[Collected data]
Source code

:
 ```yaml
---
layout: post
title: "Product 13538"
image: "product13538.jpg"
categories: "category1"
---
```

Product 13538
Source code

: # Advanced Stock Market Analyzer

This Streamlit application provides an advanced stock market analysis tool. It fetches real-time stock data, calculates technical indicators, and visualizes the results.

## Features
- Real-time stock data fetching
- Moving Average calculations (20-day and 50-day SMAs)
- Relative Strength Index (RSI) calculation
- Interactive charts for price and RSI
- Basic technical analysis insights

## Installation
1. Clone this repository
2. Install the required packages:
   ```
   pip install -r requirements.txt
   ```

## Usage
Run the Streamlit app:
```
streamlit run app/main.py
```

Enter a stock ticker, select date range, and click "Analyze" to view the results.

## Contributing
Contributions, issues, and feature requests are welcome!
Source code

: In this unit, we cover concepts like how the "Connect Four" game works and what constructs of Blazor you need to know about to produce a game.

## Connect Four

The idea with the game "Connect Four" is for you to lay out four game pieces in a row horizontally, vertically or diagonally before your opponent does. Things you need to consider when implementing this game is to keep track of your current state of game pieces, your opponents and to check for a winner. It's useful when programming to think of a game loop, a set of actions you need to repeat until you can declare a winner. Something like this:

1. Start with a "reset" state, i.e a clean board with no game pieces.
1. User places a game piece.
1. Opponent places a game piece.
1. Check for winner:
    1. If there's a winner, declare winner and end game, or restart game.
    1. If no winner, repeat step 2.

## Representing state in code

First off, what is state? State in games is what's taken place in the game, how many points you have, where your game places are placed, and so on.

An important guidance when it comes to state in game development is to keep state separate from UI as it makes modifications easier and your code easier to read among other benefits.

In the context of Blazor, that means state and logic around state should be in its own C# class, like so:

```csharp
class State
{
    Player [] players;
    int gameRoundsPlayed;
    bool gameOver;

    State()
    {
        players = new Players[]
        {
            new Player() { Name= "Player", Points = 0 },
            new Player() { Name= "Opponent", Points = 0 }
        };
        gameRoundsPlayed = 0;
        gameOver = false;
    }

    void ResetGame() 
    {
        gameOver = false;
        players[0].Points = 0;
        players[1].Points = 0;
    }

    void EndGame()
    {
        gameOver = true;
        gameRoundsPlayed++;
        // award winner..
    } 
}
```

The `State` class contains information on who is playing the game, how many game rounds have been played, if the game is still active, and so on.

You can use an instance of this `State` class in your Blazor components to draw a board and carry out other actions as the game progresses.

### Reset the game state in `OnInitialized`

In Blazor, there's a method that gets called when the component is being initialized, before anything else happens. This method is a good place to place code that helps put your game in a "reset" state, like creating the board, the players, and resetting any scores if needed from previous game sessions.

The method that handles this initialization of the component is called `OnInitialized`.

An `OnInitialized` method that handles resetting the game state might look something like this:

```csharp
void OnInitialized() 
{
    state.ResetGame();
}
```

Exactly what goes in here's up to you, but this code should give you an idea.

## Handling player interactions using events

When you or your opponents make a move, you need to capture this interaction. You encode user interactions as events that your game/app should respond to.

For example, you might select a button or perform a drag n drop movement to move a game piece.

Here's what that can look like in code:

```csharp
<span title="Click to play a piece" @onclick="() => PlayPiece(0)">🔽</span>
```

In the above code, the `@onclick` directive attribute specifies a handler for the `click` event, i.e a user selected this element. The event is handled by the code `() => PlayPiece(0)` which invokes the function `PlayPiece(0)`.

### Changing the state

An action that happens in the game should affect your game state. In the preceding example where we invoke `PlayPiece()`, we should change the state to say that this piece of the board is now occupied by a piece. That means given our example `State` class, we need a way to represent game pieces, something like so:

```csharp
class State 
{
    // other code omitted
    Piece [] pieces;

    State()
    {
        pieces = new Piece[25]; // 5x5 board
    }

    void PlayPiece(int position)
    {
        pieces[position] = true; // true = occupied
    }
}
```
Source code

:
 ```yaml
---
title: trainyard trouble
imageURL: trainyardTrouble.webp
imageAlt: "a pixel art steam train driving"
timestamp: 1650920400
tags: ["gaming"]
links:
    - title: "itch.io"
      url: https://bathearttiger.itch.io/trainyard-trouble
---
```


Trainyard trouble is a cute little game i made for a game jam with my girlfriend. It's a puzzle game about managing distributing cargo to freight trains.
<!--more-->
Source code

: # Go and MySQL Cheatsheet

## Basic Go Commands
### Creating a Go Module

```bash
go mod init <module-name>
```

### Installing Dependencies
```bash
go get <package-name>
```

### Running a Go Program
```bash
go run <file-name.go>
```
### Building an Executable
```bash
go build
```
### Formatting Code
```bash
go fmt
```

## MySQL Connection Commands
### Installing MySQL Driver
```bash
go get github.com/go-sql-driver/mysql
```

Exercise directions:
If a line in the data holds the string "gameOver", copy that line.

The completed task:
    bool gameOver;
        gameOver = false;
        gameOver = false;
        gameOver = true;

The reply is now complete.